◆ **Provided data**:
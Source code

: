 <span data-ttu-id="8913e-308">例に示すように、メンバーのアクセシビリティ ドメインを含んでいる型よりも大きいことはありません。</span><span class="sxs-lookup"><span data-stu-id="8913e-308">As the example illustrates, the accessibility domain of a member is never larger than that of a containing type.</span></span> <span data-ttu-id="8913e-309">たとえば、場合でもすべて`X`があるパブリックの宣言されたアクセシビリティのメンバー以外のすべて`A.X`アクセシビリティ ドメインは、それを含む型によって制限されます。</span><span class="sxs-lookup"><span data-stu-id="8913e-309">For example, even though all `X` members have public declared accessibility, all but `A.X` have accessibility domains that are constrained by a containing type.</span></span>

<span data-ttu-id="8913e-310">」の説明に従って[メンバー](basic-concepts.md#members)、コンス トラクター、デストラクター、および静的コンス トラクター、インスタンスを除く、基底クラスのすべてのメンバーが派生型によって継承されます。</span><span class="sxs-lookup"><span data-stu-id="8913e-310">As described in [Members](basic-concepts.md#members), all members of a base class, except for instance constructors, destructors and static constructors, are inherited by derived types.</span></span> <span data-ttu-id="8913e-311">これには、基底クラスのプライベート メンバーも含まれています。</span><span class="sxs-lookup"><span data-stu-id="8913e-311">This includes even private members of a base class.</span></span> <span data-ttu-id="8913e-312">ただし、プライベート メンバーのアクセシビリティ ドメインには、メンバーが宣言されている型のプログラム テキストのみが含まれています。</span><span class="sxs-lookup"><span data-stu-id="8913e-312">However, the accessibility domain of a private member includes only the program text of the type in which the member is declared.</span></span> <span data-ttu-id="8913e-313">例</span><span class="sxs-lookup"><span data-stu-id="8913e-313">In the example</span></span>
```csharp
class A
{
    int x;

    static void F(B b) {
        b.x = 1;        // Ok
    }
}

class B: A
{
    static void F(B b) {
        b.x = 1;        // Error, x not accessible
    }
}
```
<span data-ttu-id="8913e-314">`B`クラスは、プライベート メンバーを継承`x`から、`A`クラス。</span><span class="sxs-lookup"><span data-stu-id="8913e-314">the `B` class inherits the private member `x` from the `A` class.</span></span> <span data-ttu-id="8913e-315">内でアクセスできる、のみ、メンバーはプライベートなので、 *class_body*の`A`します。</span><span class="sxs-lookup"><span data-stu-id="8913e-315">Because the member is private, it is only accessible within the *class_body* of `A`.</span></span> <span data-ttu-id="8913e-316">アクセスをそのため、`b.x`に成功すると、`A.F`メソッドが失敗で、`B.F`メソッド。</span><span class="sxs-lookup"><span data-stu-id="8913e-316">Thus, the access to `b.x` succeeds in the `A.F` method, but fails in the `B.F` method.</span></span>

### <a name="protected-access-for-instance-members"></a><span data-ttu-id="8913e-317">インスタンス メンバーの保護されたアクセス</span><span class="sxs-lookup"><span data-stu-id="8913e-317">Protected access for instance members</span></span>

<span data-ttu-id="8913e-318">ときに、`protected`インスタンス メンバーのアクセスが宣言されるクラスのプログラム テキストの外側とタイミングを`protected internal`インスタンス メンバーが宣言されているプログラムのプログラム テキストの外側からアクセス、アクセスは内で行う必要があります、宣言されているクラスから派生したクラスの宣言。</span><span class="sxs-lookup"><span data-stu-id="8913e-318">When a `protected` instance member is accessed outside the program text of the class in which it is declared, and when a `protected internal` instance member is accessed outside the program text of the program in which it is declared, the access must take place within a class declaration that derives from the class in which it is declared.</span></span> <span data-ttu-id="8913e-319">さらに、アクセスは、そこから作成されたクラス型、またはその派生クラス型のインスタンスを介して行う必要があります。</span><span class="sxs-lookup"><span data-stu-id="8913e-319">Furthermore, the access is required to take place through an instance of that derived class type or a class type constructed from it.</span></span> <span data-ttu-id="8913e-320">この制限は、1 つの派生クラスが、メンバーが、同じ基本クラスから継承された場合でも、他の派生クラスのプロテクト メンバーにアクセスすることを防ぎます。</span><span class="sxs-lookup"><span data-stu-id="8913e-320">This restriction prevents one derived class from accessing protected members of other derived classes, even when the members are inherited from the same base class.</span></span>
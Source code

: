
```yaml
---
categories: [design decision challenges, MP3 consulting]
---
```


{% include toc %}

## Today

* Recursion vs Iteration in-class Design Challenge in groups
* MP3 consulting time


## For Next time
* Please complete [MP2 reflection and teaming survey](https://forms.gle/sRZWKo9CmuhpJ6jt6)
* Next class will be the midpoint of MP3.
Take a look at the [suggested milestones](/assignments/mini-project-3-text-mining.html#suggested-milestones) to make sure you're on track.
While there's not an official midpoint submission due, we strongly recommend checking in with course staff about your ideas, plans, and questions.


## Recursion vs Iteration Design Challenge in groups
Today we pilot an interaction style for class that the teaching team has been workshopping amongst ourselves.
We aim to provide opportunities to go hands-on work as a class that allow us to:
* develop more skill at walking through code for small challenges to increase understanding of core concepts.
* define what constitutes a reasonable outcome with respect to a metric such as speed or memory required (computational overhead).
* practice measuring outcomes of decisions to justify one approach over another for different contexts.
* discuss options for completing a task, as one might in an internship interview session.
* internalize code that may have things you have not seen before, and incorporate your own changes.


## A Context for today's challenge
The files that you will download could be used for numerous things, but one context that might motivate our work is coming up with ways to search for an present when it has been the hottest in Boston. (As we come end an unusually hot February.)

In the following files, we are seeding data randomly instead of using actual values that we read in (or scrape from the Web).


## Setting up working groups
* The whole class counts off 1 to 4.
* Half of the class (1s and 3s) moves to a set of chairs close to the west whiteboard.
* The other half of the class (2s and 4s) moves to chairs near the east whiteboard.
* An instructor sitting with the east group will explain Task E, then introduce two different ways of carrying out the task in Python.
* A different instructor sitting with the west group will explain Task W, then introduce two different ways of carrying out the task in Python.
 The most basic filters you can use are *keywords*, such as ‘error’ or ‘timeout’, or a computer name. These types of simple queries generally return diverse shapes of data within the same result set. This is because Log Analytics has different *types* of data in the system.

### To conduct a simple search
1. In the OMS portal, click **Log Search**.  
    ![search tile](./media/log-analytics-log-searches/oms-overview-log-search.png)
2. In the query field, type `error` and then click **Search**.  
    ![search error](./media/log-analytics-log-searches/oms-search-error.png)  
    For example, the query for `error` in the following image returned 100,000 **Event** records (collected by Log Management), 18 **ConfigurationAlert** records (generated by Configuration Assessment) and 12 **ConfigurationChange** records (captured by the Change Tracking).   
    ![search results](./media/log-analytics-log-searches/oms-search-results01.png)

◆ **What the task asks**: Across the whole listing, show each line where the word "different" occurs.

◆ **Task result**:
* practice measuring outcomes of decisions to justify one approach over another for different contexts.
* An instructor sitting with the east group will explain Task E, then introduce two different ways of carrying out the task in Python.
* A different instructor sitting with the west group will explain Task W, then introduce two different ways of carrying out the task in Python.
 The most basic filters you can use are *keywords*, such as ‘error’ or ‘timeout’, or a computer name. These types of simple queries generally return diverse shapes of data within the same result set. This is because Log Analytics has different *types* of data in the system.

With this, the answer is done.